■ **TASK STATEMENT**
Beneath this instruction is a listing. Transcribe from it only the stretch from the line with "it then has, at" through the line with "equal to and - ir + - ttt, and we get", both end lines included, exactly as written.

■ **RECORD SET**
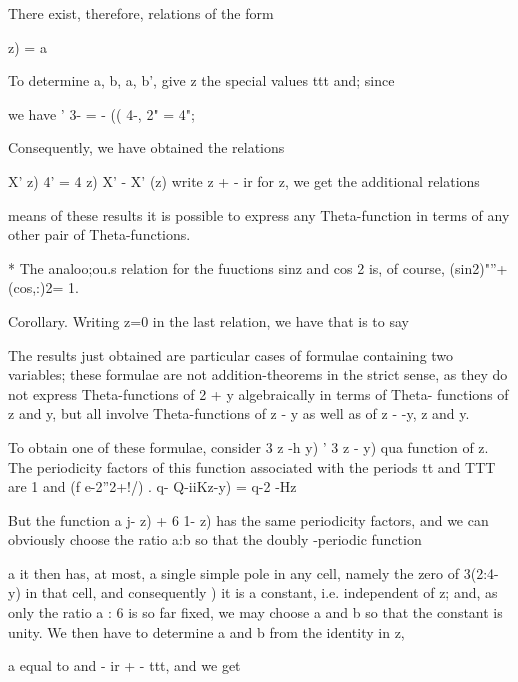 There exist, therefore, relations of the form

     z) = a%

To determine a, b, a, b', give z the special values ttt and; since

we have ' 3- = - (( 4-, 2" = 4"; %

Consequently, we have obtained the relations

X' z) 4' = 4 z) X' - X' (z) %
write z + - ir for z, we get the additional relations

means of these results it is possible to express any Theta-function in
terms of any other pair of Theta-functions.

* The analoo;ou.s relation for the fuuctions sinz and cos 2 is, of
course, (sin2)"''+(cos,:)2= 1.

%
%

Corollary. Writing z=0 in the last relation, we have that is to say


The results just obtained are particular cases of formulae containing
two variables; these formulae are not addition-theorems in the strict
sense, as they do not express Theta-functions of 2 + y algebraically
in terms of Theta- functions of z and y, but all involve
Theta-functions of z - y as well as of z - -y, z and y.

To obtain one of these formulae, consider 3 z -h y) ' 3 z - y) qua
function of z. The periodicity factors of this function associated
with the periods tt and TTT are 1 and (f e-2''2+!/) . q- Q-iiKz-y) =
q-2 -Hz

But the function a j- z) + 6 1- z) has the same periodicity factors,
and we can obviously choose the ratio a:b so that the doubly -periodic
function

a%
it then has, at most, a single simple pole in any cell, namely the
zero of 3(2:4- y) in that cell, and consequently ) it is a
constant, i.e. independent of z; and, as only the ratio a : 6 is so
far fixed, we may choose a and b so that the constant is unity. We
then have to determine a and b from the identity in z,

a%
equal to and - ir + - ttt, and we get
...
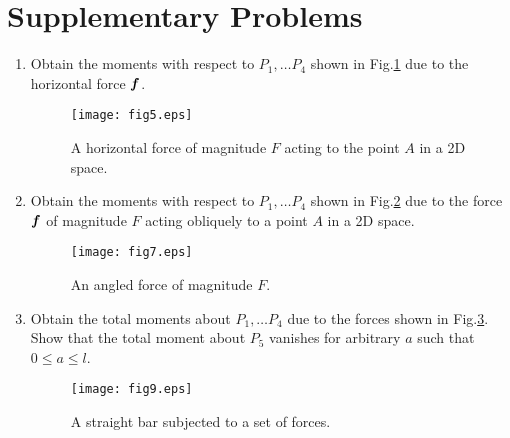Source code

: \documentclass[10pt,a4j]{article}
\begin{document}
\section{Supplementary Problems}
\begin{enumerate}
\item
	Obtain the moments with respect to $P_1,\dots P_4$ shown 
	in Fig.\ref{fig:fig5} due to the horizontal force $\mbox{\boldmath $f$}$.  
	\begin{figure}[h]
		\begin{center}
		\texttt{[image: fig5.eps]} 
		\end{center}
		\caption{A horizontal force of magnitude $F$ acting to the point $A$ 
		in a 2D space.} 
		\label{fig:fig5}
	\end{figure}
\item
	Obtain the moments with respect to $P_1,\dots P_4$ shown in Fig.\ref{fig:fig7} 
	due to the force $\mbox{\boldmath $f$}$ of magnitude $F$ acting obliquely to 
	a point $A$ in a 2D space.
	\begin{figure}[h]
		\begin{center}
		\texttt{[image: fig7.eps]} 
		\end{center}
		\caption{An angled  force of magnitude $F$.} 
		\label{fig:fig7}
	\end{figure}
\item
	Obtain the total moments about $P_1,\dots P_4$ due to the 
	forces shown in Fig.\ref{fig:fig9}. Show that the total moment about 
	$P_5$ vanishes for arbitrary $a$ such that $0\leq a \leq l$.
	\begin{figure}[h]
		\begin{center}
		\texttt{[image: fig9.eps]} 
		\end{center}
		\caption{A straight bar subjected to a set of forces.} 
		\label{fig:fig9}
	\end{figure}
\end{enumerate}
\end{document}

■ **SOLUTION FOR THIS PROBLEM**
it then has, at most, a single simple pole in any cell, namely the
zero of 3(2:4- y) in that cell, and consequently ) it is a
constant, i.e. independent of z; and, as only the ratio a : 6 is so
far fixed, we may choose a and b so that the constant is unity. We
then have to determine a and b from the identity in z,

a%
equal to and - ir + - ttt, and we get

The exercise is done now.